_Exercise objective_
From the line bearing "作用：监控，自动故障转移，配置提供者，通知" down to the final line of the records below, give every line again exactly and add nothing.

_Source data_
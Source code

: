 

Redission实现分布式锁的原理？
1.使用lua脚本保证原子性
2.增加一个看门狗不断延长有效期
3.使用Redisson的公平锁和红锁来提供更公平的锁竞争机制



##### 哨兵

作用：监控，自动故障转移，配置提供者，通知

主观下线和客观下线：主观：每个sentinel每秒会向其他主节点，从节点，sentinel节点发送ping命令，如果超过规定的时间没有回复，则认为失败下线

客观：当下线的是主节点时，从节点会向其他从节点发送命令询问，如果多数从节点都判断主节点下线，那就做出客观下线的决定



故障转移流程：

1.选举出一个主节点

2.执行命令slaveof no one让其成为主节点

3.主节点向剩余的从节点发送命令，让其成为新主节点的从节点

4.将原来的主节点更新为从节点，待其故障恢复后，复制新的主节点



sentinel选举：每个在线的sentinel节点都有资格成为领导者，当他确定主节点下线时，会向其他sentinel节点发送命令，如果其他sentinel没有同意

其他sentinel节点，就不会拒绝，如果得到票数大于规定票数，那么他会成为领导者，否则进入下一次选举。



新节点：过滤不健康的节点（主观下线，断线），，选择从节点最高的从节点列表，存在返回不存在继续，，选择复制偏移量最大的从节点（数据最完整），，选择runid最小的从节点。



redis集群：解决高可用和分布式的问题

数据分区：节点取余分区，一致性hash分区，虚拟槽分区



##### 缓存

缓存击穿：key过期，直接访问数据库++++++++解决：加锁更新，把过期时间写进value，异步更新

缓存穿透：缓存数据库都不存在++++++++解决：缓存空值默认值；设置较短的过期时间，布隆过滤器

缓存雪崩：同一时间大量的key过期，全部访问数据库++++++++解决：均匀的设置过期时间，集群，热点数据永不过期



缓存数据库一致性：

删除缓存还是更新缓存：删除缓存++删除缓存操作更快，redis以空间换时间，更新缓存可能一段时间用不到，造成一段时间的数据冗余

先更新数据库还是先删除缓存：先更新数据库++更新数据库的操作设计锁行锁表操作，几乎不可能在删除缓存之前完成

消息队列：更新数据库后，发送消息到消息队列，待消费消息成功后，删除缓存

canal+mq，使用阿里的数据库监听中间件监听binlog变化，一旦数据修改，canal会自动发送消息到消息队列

_Worked solution_
作用：监控，自动故障转移，配置提供者，通知

主观下线和客观下线：主观：每个sentinel每秒会向其他主节点，从节点，sentinel节点发送ping命令，如果超过规定的时间没有回复，则认为失败下线

客观：当下线的是主节点时，从节点会向其他从节点发送命令询问，如果多数从节点都判断主节点下线，那就做出客观下线的决定



故障转移流程：

1.选举出一个主节点

2.执行命令slaveof no one让其成为主节点

3.主节点向剩余的从节点发送命令，让其成为新主节点的从节点

4.将原来的主节点更新为从节点，待其故障恢复后，复制新的主节点



sentinel选举：每个在线的sentinel节点都有资格成为领导者，当他确定主节点下线时，会向其他sentinel节点发送命令，如果其他sentinel没有同意

其他sentinel节点，就不会拒绝，如果得到票数大于规定票数，那么他会成为领导者，否则进入下一次选举。



新节点：过滤不健康的节点（主观下线，断线），，选择从节点最高的从节点列表，存在返回不存在继续，，选择复制偏移量最大的从节点（数据最完整），，选择runid最小的从节点。



redis集群：解决高可用和分布式的问题

数据分区：节点取余分区，一致性hash分区，虚拟槽分区



##### 缓存

缓存击穿：key过期，直接访问数据库++++++++解决：加锁更新，把过期时间写进value，异步更新

缓存穿透：缓存数据库都不存在++++++++解决：缓存空值默认值；设置较短的过期时间，布隆过滤器

缓存雪崩：同一时间大量的key过期，全部访问数据库++++++++解决：均匀的设置过期时间，集群，热点数据永不过期



缓存数据库一致性：

删除缓存还是更新缓存：删除缓存++删除缓存操作更快，redis以空间换时间，更新缓存可能一段时间用不到，造成一段时间的数据冗余

先更新数据库还是先删除缓存：先更新数据库++更新数据库的操作设计锁行锁表操作，几乎不可能在删除缓存之前完成

消息队列：更新数据库后，发送消息到消息队列，待消费消息成功后，删除缓存

canal+mq，使用阿里的数据库监听中间件监听binlog变化，一旦数据修改，canal会自动发送消息到消息队列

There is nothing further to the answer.